**Source material**
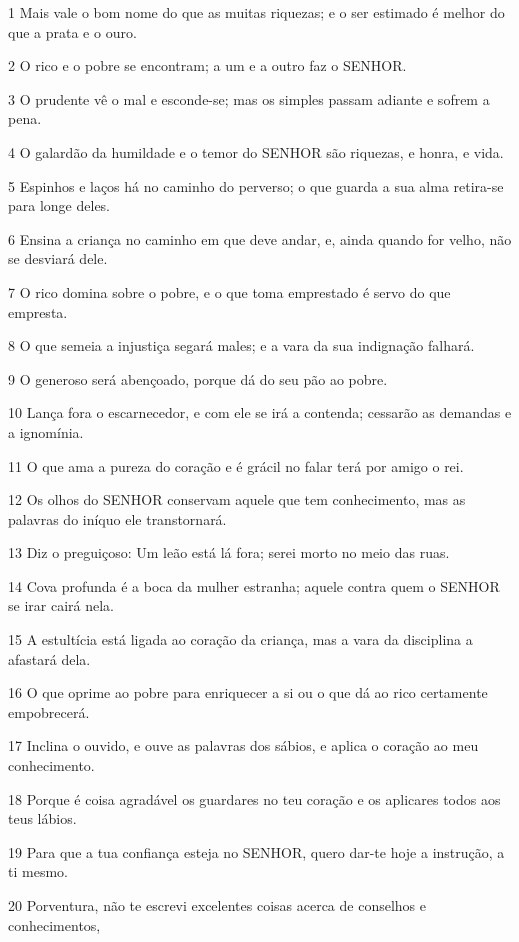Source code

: \par 1 Mais vale o bom nome do que as muitas riquezas; e o ser estimado é melhor do que a prata e o ouro.
\par 2 O rico e o pobre se encontram; a um e a outro faz o SENHOR.
\par 3 O prudente vê o mal e esconde-se; mas os simples passam adiante e sofrem a pena.
\par 4 O galardão da humildade e o temor do SENHOR são riquezas, e honra, e vida.
\par 5 Espinhos e laços há no caminho do perverso; o que guarda a sua alma retira-se para longe deles.
\par 6 Ensina a criança no caminho em que deve andar, e, ainda quando for velho, não se desviará dele.
\par 7 O rico domina sobre o pobre, e o que toma emprestado é servo do que empresta.
\par 8 O que semeia a injustiça segará males; e a vara da sua indignação falhará.
\par 9 O generoso será abençoado, porque dá do seu pão ao pobre.
\par 10 Lança fora o escarnecedor, e com ele se irá a contenda; cessarão as demandas e a ignomínia.
\par 11 O que ama a pureza do coração e é grácil no falar terá por amigo o rei.
\par 12 Os olhos do SENHOR conservam aquele que tem conhecimento, mas as palavras do iníquo ele transtornará.
\par 13 Diz o preguiçoso: Um leão está lá fora; serei morto no meio das ruas.
\par 14 Cova profunda é a boca da mulher estranha; aquele contra quem o SENHOR se irar cairá nela.
\par 15 A estultícia está ligada ao coração da criança, mas a vara da disciplina a afastará dela.
\par 16 O que oprime ao pobre para enriquecer a si ou o que dá ao rico certamente empobrecerá.
\par 17 Inclina o ouvido, e ouve as palavras dos sábios, e aplica o coração ao meu conhecimento.
\par 18 Porque é coisa agradável os guardares no teu coração e os aplicares todos aos teus lábios.
\par 19 Para que a tua confiança esteja no SENHOR, quero dar-te hoje a instrução, a ti mesmo.
\par 20 Porventura, não te escrevi excelentes coisas acerca de conselhos e conhecimentos,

**Required action**
Could you output every record above exactly as written, leaving out the pictures?

**Solution to the exercise**
Source code

: \par 1 Mais vale o bom nome do que as muitas riquezas; e o ser estimado é melhor do que a prata e o ouro.
\par 2 O rico e o pobre se encontram; a um e a outro faz o SENHOR.
\par 3 O prudente vê o mal e esconde-se; mas os simples passam adiante e sofrem a pena.
\par 4 O galardão da humildade e o temor do SENHOR são riquezas, e honra, e vida.
\par 5 Espinhos e laços há no caminho do perverso; o que guarda a sua alma retira-se para longe deles.
\par 6 Ensina a criança no caminho em que deve andar, e, ainda quando for velho, não se desviará dele.
\par 7 O rico domina sobre o pobre, e o que toma emprestado é servo do que empresta.
\par 8 O que semeia a injustiça segará males; e a vara da sua indignação falhará.
\par 9 O generoso será abençoado, porque dá do seu pão ao pobre.
\par 10 Lança fora o escarnecedor, e com ele se irá a contenda; cessarão as demandas e a ignomínia.
\par 11 O que ama a pureza do coração e é grácil no falar terá por amigo o rei.
\par 12 Os olhos do SENHOR conservam aquele que tem conhecimento, mas as palavras do iníquo ele transtornará.
\par 13 Diz o preguiçoso: Um leão está lá fora; serei morto no meio das ruas.
\par 14 Cova profunda é a boca da mulher estranha; aquele contra quem o SENHOR se irar cairá nela.
\par 15 A estultícia está ligada ao coração da criança, mas a vara da disciplina a afastará dela.
\par 16 O que oprime ao pobre para enriquecer a si ou o que dá ao rico certamente empobrecerá.
\par 17 Inclina o ouvido, e ouve as palavras dos sábios, e aplica o coração ao meu conhecimento.
\par 18 Porque é coisa agradável os guardares no teu coração e os aplicares todos aos teus lábios.
\par 19 Para que a tua confiança esteja no SENHOR, quero dar-te hoje a instrução, a ti mesmo.
\par 20 Porventura, não te escrevi excelentes coisas acerca de conselhos e conhecimentos,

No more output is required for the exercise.